Parliamentarians are urging the Teachers Service Commission (TSC) to change its recruitment model and prioritise the employment of teachers early in their careers to prevent cases of trained professionals retiring without ever being absorbed into the system.
The issue surfaced during a National Assembly Education Committee meeting where TSC defended its recruitment process as transparent and inclusive. Officials explained that vacancies are identified based on shortages, distributed proportionally, advertised publicly, and filled through decentralised interviews.
Despite this, MPs said many teachers who graduated over a decade ago remain jobless, while those who completed training just two years ago have secured employment. Homa Bay Woman Representative Joyce Osogo Bensuda warned that with the age limit set at 45, many trained teachers risk being permanently locked out.
Makueni MP Suzanne Kiamba said it was unacceptable that teachers in her county, now in their late 40s, had never been employed despite repeated applications. “These are individuals with 15 years of energy left, yet they may retire without ever working,” she said.

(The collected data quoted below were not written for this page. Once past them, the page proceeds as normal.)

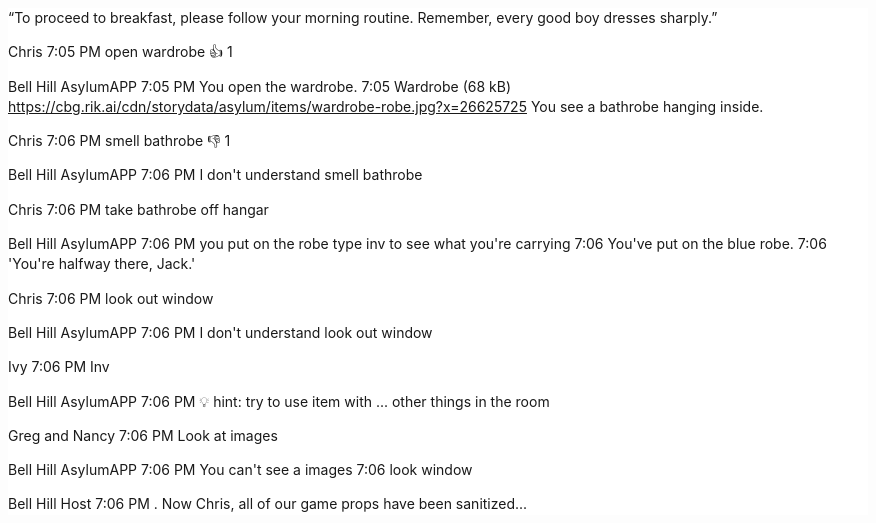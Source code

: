 “To proceed to breakfast, please follow your morning routine. Remember, every good boy dresses sharply.”

Chris  7:05 PM
open wardrobe
:+1:
1


Bell Hill AsylumAPP  7:05 PM
You open the wardrobe.
7:05
Wardrobe (68 kB)
https://cbg.rik.ai/cdn/storydata/asylum/items/wardrobe-robe.jpg?x=26625725
You see a bathrobe hanging inside.

Chris  7:06 PM
smell bathrobe
:-1:
1


Bell Hill AsylumAPP  7:06 PM
I don't understand smell bathrobe

Chris  7:06 PM
take bathrobe off hangar

Bell Hill AsylumAPP  7:06 PM
you put on the robe
type inv to see what you're carrying
7:06
You've put on the blue robe.
7:06
'You're halfway there, Jack.'

Chris  7:06 PM
look out window

Bell Hill AsylumAPP  7:06 PM
I don't understand look out window

Ivy  7:06 PM
Inv

Bell Hill AsylumAPP  7:06 PM
:bulb: hint: try to use item with ... other things in the room

Greg and Nancy  7:06 PM
Look at images

Bell Hill AsylumAPP  7:06 PM
You can't see a images
7:06
look window

Bell Hill Host  7:06 PM
. Now Chris, all of our game props have been sanitized...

Lawmakers also flagged the unfair distribution of staff, where some counties are well supplied while others suffer severe shortages. Aldai MP Marianne Jebet Kitany noted that in some schools, one TSC teacher oversees hundreds of learners, forcing parents to hire additional teachers at their own expense.
Mombasa Woman Representative Zamzam Mohamed pushed for constituency-level data to expose these disparities. She also criticised the commission for neglecting promotions of long-serving teachers in favour of recent graduates.
The MPs concluded that while TSC’s policies appear well designed, the practical outcome is disheartening. They called for reforms that would ensure earlier recruitment of teachers, more equitable deployment, and a system that values experience as much as merit.